Stored data entries -
· · · ·

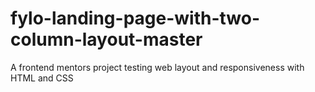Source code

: # fylo-landing-page-with-two-column-layout-master
A frontend mentors project testing web layout and responsiveness with HTML and CSS
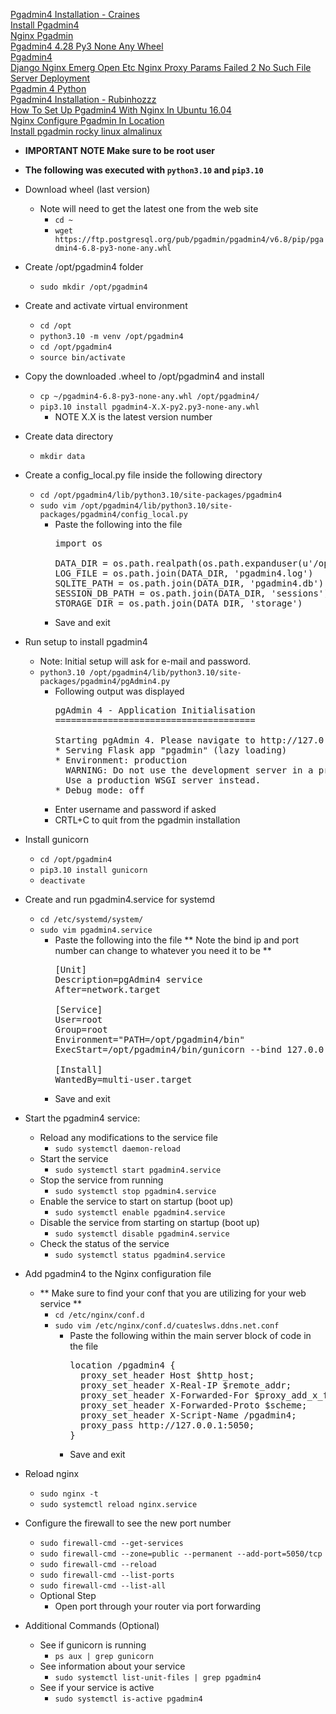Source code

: [Pgadmin4 Installation - Craines](https://gist.github.com/craines/ba6fe9ba416df841d8e5ac5da6128ea7)<br />
[Install Pgadmin4](https://gist.github.com/rubinhozzz/368176fec80edcf449a76e15164ff728)<br />
[Nginx Pgadmin](https://github.com/rbernardes/nginx-pgadmin)<br />
[Pgadmin4 4.28 Py3 None Any Wheel](https://ftp.postgresql.org/pub/pgadmin/pgadmin4/v4.28/pip/pgadmin4-4.28-py3-none-any.whl)<br />
[Pgadmin4](https://ftp.postgresql.org/pub/pgadmin/pgadmin4/)<br />
[Django Nginx Emerg Open Etc Nginx Proxy Params Failed 2 No Such File](https://stackoverflow.com/questions/42589781/django-nginx-emerg-open-etc-nginx-proxy-params-failed-2-no-such-file)<br />
[Server Deployment](https://www.pgadmin.org/docs/pgadmin4/latest/server_deployment.html)<br />
[Pgadmin 4 Python](https://www.pgadmin.org/download/pgadmin-4-python/)<br />
[Pgadmin4 Installation - Rubinhozzz](https://gist.github.com/rubinhozzz/9217e8b0dc834874a301cd0435e70691)<br />
[How To Set Up Pgadmin4 With Nginx In Ubuntu 16.04](https://askubuntu.com/questions/939881/how-to-set-up-pgadmin4-with-nginx-in-ubuntu-16-04)<br />
[Nginx Configure Pgadmin In Location](https://stackoverflow.com/questions/45958416/nginx-configure-pgadmin-in-location)<br />
[Install pgadmin rocky linux almalinux](https://www.tecmint.com/install-pgadmin-rocky-linux-almalinux/)<br />

* **IMPORTANT NOTE Make sure to be root user**
* **The following was executed with `python3.10` and `pip3.10`**

* Download wheel (last version)
  * Note will need to get the latest one from the web site
    * `cd ~`
    * `wget https://ftp.postgresql.org/pub/pgadmin/pgadmin4/v6.8/pip/pgadmin4-6.8-py3-none-any.whl`
* Create /opt/pgadmin4 folder
  * `sudo mkdir /opt/pgadmin4`
* Create and activate virtual environment
  * `cd /opt`
  * `python3.10 -m venv /opt/pgadmin4`
  * `cd /opt/pgadmin4`
  * `source bin/activate`
* Copy the downloaded .wheel to /opt/pgadmin4 and install
  * `cp ~/pgadmin4-6.8-py3-none-any.whl /opt/pgadmin4/`
  * `pip3.10 install pgadmin4-X.X-py2.py3-none-any.whl`
    * NOTE X.X is the latest version number
* Create data directory
  * `mkdir data`
* Create a config_local.py file inside the following directory
  * `cd /opt/pgadmin4/lib/python3.10/site-packages/pgadmin4`
  * `sudo vim /opt/pgadmin4/lib/python3.10/site-packages/pgadmin4/config_local.py`
    * Paste the following into the file
      <pre>
      import os

      DATA_DIR = os.path.realpath(os.path.expanduser(u'/opt/pgadmin4/data/'))
      LOG_FILE = os.path.join(DATA_DIR, 'pgadmin4.log')
      SQLITE_PATH = os.path.join(DATA_DIR, 'pgadmin4.db')
      SESSION_DB_PATH = os.path.join(DATA_DIR, 'sessions')
      STORAGE_DIR = os.path.join(DATA_DIR, 'storage')
      </pre>
    * Save and exit
* Run setup to install pgadmin4
  * Note: Initial setup will ask for e-mail and password.
  * `python3.10 /opt/pgadmin4/lib/python3.10/site-packages/pgadmin4/pgAdmin4.py`
    * Following output was displayed
      <pre>
      pgAdmin 4 - Application Initialisation
      ======================================

      Starting pgAdmin 4. Please navigate to http://127.0.0.1:5050 in your browser.
      * Serving Flask app "pgadmin" (lazy loading)
      * Environment: production
        WARNING: Do not use the development server in a production environment.
        Use a production WSGI server instead.
      * Debug mode: off
      </pre>
    * Enter username and password if asked
    * CRTL+C to quit from the pgadmin installation
* Install gunicorn
  * `cd /opt/pgadmin4`
  * `pip3.10 install gunicorn`
  * `deactivate`
* Create and run pgadmin4.service for systemd
  * `cd /etc/systemd/system/`
  * `sudo vim pgadmin4.service`
    * Paste the following into the file
      ** Note the bind ip and port number can change to whatever you need it to be **
      <pre>
      [Unit]
      Description=pgAdmin4 service
      After=network.target

      [Service]
      User=root
      Group=root
      Environment="PATH=/opt/pgadmin4/bin"
      ExecStart=/opt/pgadmin4/bin/gunicorn --bind 127.0.0.1:5050 --workers=1 --threads=25 --chdir /opt/pgadmin4/lib/python3.10/site-packages/pgadmin4 pgAdmin4:app

      [Install]
      WantedBy=multi-user.target
      </pre>
    * Save and exit
* Start the pgadmin4 service:
  * Reload any modifications to the service file
    * `sudo systemctl daemon-reload`
  * Start the service
    * `sudo systemctl start pgadmin4.service`
  * Stop the service from running
    * `sudo systemctl stop pgadmin4.service`
  * Enable the service to start on startup (boot up)
    * `sudo systemctl enable pgadmin4.service`
  * Disable the service from starting on startup (boot up)
    * `sudo systemctl disable pgadmin4.service`
  * Check the status of the service
    * `sudo systemctl status pgadmin4.service`
* Add pgadmin4 to the Nginx configuration file
  * ** Make sure to find your conf that you are utilizing for your web service **
    * `cd /etc/nginx/conf.d`
    * `sudo vim /etc/nginx/conf.d/cuateslws.ddns.net.conf`
      * Paste the following within the main server block of code in the file
        <pre>
        location /pgadmin4 {
          proxy_set_header Host $http_host;
          proxy_set_header X-Real-IP $remote_addr;
          proxy_set_header X-Forwarded-For $proxy_add_x_forwarded_for;
          proxy_set_header X-Forwarded-Proto $scheme;
          proxy_set_header X-Script-Name /pgadmin4;
          proxy_pass http://127.0.0.1:5050;
        }
        </pre>
      * Save and exit
* Reload nginx
  * `sudo nginx -t`
  * `sudo systemctl reload nginx.service`
* Configure the firewall to see the new port number
  * `sudo firewall-cmd --get-services`
  * `sudo firewall-cmd --zone=public --permanent --add-port=5050/tcp`
  * `sudo firewall-cmd --reload`
  * `sudo firewall-cmd --list-ports`
  * `sudo firewall-cmd --list-all`
  * Optional Step
    * Open port through your router via port forwarding
* Additional Commands (Optional)
  * See if gunicorn is running
    * `ps aux | grep gunicorn`
  * See information about your service
    * `sudo systemctl list-unit-files | grep pgadmin4`
  * See if your service is active
    * `sudo systemctl is-active pgadmin4`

· · · ·

Your goal -
What lines in the entries contain "production"? Report each one by copying it.

Task solution -
      * Environment: production
        WARNING: Do not use the development server in a production environment.
        Use a production WSGI server instead.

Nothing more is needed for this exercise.